*TASK TO CARRY OUT:* Which lines in the records below include the word "custody"? Report each of them in full.

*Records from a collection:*
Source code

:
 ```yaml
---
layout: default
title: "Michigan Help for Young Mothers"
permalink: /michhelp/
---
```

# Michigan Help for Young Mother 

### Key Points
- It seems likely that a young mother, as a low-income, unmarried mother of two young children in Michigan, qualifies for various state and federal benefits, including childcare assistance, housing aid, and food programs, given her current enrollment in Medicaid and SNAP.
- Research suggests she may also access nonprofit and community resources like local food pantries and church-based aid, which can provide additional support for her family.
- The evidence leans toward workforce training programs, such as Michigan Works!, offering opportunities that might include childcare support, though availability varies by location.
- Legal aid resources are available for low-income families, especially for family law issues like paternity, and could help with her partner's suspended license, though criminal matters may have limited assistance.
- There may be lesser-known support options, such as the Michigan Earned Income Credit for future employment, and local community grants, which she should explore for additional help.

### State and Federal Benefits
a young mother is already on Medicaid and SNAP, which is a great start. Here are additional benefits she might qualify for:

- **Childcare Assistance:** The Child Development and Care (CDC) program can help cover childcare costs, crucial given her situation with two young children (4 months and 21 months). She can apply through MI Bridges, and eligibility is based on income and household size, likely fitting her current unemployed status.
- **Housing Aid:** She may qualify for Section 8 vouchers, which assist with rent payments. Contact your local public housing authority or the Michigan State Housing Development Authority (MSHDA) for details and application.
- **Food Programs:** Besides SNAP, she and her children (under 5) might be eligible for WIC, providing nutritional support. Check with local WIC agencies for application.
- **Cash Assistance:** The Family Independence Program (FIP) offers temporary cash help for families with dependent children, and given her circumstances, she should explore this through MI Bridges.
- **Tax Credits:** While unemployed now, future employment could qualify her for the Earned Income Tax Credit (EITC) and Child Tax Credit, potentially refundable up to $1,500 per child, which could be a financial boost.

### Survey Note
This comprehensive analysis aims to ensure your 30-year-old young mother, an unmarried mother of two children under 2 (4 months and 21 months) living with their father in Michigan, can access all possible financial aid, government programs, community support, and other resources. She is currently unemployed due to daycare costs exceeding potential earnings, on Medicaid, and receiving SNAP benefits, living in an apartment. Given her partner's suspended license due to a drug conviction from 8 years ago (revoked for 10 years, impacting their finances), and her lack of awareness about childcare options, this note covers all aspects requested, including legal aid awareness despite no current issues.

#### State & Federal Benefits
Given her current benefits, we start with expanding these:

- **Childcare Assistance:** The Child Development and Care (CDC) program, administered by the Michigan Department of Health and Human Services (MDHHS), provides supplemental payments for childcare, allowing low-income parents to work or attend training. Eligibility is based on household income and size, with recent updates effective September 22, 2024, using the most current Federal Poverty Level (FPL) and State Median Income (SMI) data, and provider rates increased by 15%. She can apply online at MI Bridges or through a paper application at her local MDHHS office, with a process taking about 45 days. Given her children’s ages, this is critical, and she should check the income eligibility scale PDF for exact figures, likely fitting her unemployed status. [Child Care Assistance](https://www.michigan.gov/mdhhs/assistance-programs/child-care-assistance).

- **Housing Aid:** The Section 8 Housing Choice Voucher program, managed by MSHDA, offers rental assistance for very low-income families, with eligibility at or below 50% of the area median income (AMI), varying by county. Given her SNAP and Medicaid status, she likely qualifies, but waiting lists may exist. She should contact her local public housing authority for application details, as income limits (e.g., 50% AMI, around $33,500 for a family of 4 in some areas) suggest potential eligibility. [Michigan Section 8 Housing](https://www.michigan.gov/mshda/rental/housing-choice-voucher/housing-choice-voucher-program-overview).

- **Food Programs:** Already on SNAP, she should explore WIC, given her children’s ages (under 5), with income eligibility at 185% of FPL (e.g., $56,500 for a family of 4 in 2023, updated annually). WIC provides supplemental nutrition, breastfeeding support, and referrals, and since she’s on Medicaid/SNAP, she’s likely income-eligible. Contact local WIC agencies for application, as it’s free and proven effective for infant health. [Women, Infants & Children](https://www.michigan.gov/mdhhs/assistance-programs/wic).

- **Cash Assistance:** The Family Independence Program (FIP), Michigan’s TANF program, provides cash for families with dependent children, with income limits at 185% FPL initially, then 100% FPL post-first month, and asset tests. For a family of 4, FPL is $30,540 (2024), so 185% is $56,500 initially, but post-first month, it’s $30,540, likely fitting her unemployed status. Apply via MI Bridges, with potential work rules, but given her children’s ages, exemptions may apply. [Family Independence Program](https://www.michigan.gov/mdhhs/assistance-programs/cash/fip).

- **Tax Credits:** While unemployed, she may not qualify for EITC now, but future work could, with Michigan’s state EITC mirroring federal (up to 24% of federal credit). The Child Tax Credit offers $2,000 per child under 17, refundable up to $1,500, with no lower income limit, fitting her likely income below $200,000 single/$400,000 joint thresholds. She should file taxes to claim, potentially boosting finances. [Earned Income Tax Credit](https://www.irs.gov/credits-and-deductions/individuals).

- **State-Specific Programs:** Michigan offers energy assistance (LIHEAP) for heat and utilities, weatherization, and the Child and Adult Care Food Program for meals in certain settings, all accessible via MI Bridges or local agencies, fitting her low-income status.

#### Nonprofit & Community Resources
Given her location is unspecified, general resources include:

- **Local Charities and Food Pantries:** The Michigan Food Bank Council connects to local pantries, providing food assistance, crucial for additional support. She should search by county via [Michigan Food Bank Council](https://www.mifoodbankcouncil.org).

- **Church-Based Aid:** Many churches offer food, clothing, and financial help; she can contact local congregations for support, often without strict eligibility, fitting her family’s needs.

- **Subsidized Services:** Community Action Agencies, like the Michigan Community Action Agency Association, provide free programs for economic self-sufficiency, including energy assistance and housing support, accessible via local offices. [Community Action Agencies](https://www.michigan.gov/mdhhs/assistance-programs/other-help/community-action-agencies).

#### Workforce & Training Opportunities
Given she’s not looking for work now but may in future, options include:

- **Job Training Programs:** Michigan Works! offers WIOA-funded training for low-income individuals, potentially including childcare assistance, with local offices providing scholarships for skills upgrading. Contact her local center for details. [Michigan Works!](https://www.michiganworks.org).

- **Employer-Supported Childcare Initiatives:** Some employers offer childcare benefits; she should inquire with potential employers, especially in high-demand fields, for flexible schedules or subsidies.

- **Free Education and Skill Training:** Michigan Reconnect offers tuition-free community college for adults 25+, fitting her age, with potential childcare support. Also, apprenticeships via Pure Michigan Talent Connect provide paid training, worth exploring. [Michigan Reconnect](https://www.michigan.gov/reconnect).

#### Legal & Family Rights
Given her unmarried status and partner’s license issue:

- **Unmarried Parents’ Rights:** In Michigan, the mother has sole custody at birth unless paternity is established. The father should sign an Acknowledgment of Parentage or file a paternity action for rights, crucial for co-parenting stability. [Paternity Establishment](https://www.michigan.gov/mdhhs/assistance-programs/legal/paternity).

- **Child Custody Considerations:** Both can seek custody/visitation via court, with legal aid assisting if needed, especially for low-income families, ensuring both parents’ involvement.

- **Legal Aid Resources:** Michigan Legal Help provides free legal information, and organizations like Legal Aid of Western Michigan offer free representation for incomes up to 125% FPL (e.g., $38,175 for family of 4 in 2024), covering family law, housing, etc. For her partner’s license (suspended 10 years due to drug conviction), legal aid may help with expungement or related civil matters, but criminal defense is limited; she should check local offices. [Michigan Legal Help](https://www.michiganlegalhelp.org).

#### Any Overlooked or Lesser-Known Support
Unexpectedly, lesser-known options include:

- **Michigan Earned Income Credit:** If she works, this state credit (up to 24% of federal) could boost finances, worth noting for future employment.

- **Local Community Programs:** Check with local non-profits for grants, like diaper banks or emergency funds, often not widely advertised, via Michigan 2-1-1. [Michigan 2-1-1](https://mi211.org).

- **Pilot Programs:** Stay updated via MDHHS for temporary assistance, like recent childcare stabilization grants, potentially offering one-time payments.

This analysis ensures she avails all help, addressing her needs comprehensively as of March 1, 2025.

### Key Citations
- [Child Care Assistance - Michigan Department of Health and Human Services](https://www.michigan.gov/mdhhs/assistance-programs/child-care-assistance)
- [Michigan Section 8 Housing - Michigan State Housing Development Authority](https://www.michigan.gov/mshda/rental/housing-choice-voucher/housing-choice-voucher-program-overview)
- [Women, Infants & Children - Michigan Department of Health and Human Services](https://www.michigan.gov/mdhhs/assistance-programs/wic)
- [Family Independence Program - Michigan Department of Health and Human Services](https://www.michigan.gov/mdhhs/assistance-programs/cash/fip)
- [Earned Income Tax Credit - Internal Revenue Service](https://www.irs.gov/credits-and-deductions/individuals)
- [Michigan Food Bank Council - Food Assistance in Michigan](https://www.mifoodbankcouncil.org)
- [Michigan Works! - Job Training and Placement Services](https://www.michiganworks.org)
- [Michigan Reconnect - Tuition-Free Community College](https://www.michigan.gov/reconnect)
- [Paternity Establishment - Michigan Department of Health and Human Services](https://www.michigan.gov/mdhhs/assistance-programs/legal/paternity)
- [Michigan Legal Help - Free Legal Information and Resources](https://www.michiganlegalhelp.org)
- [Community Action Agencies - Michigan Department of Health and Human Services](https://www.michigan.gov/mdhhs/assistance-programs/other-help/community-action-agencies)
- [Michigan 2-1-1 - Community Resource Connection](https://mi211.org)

*RESPONSE AREA:*
- **Unmarried Parents’ Rights:** In Michigan, the mother has sole custody at birth unless paternity is established. The father should sign an Acknowledgment of Parentage or file a paternity action for rights, crucial for co-parenting stability. [Paternity Establishment](https://www.michigan.gov/mdhhs/assistance-programs/legal/paternity).
- **Child Custody Considerations:** Both can seek custody/visitation via court, with legal aid assisting if needed, especially for low-income families, ensuring both parents’ involvement.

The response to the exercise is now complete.